From: Ric Mason <ric.masonn@gmail.com>
To: "Kirill A. Shutemov" <kirill.shutemov@linux.intel.com>
Cc: Andrea Arcangeli <aarcange@redhat.com>,
Andrew Morton <akpm@linux-foundation.org>,
Al Viro <viro@zeniv.linux.org.uk>,
Hugh Dickins <hughd@google.com>,
Wu Fengguang <fengguang.wu@intel.com>, Jan Kara <jack@suse.cz>,
Mel Gorman <mgorman@suse.de>,
linux-mm@kvack.org, Andi Kleen <ak@linux.intel.com>,
Matthew Wilcox <matthew.r.wilcox@intel.com>,
"Kirill A. Shutemov" <kirill@shutemov.name>,
Hillf Danton <dhillf@gmail.com>, Dave Hansen <dave@sr71.net>,
linux-fsdevel@vger.kernel.org, linux-kernel@vger.kernel.org
Subject: Re: [PATCHv3, RFC 00/34] Transparent huge page cache
Date: Sun, 07 Apr 2013 08:40:45 +0800 [thread overview]
Message-ID: <5160C08D.9020101@gmail.com> (raw)
In-Reply-To: <1365163198-29726-1-git-send-email-kirill.shutemov@linux.intel.com>
Hi Kirill,
On 04/05/2013 07:59 PM, Kirill A. Shutemov wrote:
> From: "Kirill A. Shutemov" <kirill.shutemov@linux.intel.com>
>
> Here's third RFC. Thanks everybody for feedback.
Could you answer my questions in your version two?
>
> The patchset is pretty big already and I want to stop generate new
> features to keep it reviewable. Next I'll concentrate on benchmarking and
> tuning.
>
> Therefore some features will be outside initial transparent huge page
> cache implementation:
> - page collapsing;
> - migration;
> - tmpfs/shmem;
>
> There are few features which are not implemented and potentially can block
> upstreaming:
>
> 1. Currently we allocate 2M page even if we create only 1 byte file on
> ramfs.

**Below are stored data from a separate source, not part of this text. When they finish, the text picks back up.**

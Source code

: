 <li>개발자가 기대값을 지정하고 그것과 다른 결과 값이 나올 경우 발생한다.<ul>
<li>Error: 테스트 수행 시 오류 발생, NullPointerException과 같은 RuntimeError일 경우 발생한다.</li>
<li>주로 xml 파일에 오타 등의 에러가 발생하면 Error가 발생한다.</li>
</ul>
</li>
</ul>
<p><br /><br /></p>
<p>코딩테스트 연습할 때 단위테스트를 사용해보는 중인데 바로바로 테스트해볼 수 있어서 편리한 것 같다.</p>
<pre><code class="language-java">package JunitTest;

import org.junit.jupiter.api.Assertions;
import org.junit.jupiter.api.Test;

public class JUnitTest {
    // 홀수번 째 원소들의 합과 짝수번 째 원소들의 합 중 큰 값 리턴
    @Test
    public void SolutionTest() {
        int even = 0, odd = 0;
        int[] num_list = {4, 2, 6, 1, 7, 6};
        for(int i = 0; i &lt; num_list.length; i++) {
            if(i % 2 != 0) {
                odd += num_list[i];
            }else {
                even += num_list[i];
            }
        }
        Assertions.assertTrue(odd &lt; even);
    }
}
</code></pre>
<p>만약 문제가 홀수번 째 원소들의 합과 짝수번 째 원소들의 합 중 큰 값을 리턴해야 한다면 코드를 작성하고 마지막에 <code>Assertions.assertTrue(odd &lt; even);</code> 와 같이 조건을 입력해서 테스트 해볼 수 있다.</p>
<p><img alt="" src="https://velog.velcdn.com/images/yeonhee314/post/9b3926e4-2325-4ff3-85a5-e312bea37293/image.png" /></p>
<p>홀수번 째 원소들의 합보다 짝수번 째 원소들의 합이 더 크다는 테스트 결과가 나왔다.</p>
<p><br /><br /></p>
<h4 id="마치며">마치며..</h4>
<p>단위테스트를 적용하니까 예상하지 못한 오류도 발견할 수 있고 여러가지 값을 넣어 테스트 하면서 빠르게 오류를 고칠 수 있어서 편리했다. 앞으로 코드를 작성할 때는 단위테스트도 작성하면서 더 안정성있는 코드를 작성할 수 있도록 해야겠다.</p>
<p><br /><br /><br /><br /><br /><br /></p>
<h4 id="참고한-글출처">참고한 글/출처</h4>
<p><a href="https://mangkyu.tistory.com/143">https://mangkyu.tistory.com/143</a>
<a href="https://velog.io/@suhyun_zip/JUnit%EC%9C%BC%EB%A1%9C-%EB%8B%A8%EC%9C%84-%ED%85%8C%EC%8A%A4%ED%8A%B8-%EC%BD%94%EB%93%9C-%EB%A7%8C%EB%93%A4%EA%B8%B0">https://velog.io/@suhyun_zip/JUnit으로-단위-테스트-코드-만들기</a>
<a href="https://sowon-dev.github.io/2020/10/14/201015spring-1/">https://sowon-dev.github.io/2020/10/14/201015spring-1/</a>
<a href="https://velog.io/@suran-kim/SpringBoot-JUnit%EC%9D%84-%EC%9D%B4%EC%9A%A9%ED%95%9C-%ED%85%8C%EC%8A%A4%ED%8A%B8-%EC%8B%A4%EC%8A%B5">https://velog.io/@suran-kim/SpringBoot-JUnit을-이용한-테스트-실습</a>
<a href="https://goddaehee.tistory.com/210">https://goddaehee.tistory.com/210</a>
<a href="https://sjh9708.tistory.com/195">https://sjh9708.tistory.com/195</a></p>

I don't think it's a problem by itself. With anon thp pages we also
> try to allocate huge pages whenever possible.
> The problem is that ramfs pages are unevictable and we can't just split
> and pushed them in swap as with anon thp. We (at some point) have to have
> mechanism to split last page of the file under memory pressure to reclaim
> some memory.
>
> 2. We don't have knobs for disabling transparent huge page cache per-mount
> or per-file. Should we have mount option and fadivse flags as part of
> initial implementation?
>
> Any thoughts?
>
> The patchset is also on git:
>
> git://git.kernel.org/pub/scm/linux/kernel/git/kas/linux.git thp/pagecache
>
> v3:
> - set RADIX_TREE_PRELOAD_NR to 512 only if we build with THP;
> - rewrite lru_add_page_tail() to address few bags;
> - memcg accounting;
> - represent file thp pages in meminfo and friends;
> - dump page order in filemap trace;
> - add missed flush_dcache_page() in zero_huge_user_segment;
> - random cleanups based on feedback.
> v2:
> - mmap();
> - fix add_to_page_cache_locked() and delete_from_page_cache();
> - introduce mapping_can_have_hugepages();
> - call split_huge_page() only for head page in filemap_fault();
> - wait_split_huge_page(): serialize over i_mmap_mutex too;
> - lru_add_page_tail: avoid PageUnevictable on active/inactive lru lists;
> - fix off-by-one in zero_huge_user_segment();
> - THP_WRITE_ALLOC/THP_WRITE_FAILED counters;
>
> Kirill A. Shutemov (34):
> mm: drop actor argument of do_generic_file_read()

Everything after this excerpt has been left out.